The so-called ‘special relationship’ between the UK and US is effectively over after America made ‘huge’ decisions about withdrawing from Afghanistan without consulting Britain, a leading Conservative has claimed.
Tobias Ellwood, chairman of the Commons defence committee and a former soldier, said many fellow MPs shared his fury at US president Joe Biden for his alleged strategic mistakes and for ignoring the UK’s ‘thought leadership’.
He told Times Radio: ‘There’s been a demise in the special relationship.
‘Why is it that we didn’t stand up and tell the United States, “If you want to get Afghans out — you have a duty of care for these people who will be pursued by the Taliban — you don’t get your military out first, you get the civilians out, then you retreat yourselves”?’
Former prime minister Tony Blair, who involved the UK in US wars in Afghanistan and Iraq, also lashed out at Mr Biden for the ‘tragic, dangerous, unnecessary’ withdrawal.

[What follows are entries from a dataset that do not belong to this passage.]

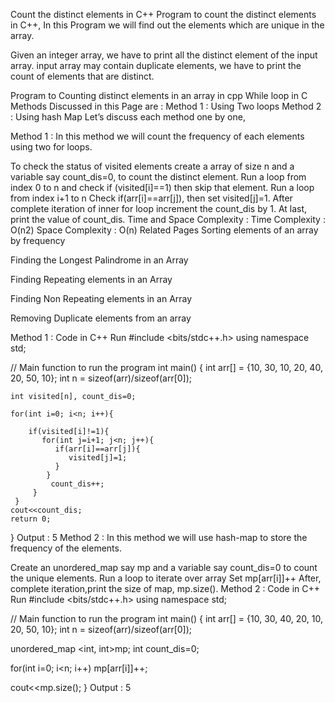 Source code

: Count the distinct elements in C++
Program to count the distinct elements  in C++, In this Program we will find out the elements which are unique in the array. 

Given an integer array, we have to print all the distinct element of the input array. input array may contain duplicate elements, we have to print the count of elements that are distinct.

Program to Counting distinct elements in an array in cpp
While loop in C
Methods Discussed in this Page are :
Method 1 : Using Two loops
Method 2 : Using hash Map
Let’s discuss each method one by one,

Method 1 :
In this method we will count the frequency of each elements using two for loops.

To check the status of visited elements create a array of size n and a variable say count_dis=0, to count the distinct element.
Run a loop from index 0 to n and check if (visited[i]==1) then skip that element.
Run a loop from index i+1 to n
Check if(arr[i]==arr[j]), then set visited[j]=1.
After complete iteration of inner for loop  increment the count_dis by 1.
At last, print the value of count_dis.
Time and Space Complexity :
Time Complexity : O(n2)
Space Complexity : O(n)
Related Pages
Sorting elements of an array by frequency

Finding the Longest Palindrome in an Array

Finding  Repeating elements in an Array

Finding Non Repeating elements in an Array

Removing Duplicate elements from an array

Method 1 : Code in C++
Run
#include <bits/stdc++.h>
using namespace std;

// Main function to run the program
int main() 
{ 
    int arr[] = {10, 30, 10, 20, 40, 20, 50, 10}; 
    int n = sizeof(arr)/sizeof(arr[0]); 

    int visited[n], count_dis=0;

    for(int i=0; i<n; i++){

        if(visited[i]!=1){
           for(int j=i+1; j<n; j++){
              if(arr[i]==arr[j]){
                 visited[j]=1;
              }
            }
             count_dis++;
         }
     }
    cout<<count_dis;
    return 0; 
}
Output :
5
Method 2 :
In this method we will use hash-map to store the frequency of the elements.

Create an unordered_map say mp and a variable say count_dis=0 to count the unique elements.
Run a loop to iterate over array
Set mp[arr[i]]++
After, complete iteration,print the size of map, mp.size().
Method 2 : Code in C++
Run
#include <bits/stdc++.h>
using namespace std;

// Main function to run the program
int main() 
{ 
   int arr[] = {10, 30, 40, 20, 10, 20, 50, 10}; 
   int n = sizeof(arr)/sizeof(arr[0]); 

   unordered_map <int, int>mp;
   int count_dis=0;

   for(int i=0; i<n; i++)
      mp[arr[i]]++;

   cout<<mp.size();
}
Output :
5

On his website, he wrote the US had ‘little or no consultation’ with the UK.
Mr Blair said he feared Britain would now become a second-rate global power and — taking aim at Mr Biden — added: ‘We didn’t need to do it. We chose to do it.
‘We did it in obedience to an imbecilic political slogan about ending “the forever wars”.’
But critics on both sides of the Atlantic accused the former Labour leader of blaming others for his own mistakes.
US TV presenter Keith Olbermann told Mr Blair via Twitter: ‘Afghanistan is on YOUR hands, you utter ass-covering fraud.’
Meanwhile, former US president Donald Trump, who signed the withdrawal deal with the Taliban last year, called Mr Biden’s handling of the exit ‘the greatest foreign policy humiliation’ in US history.
He told a rally: ‘This was a total surrender.’ He added if he were in power ‘we could have gotten out with honour’ because the Taliban respected him.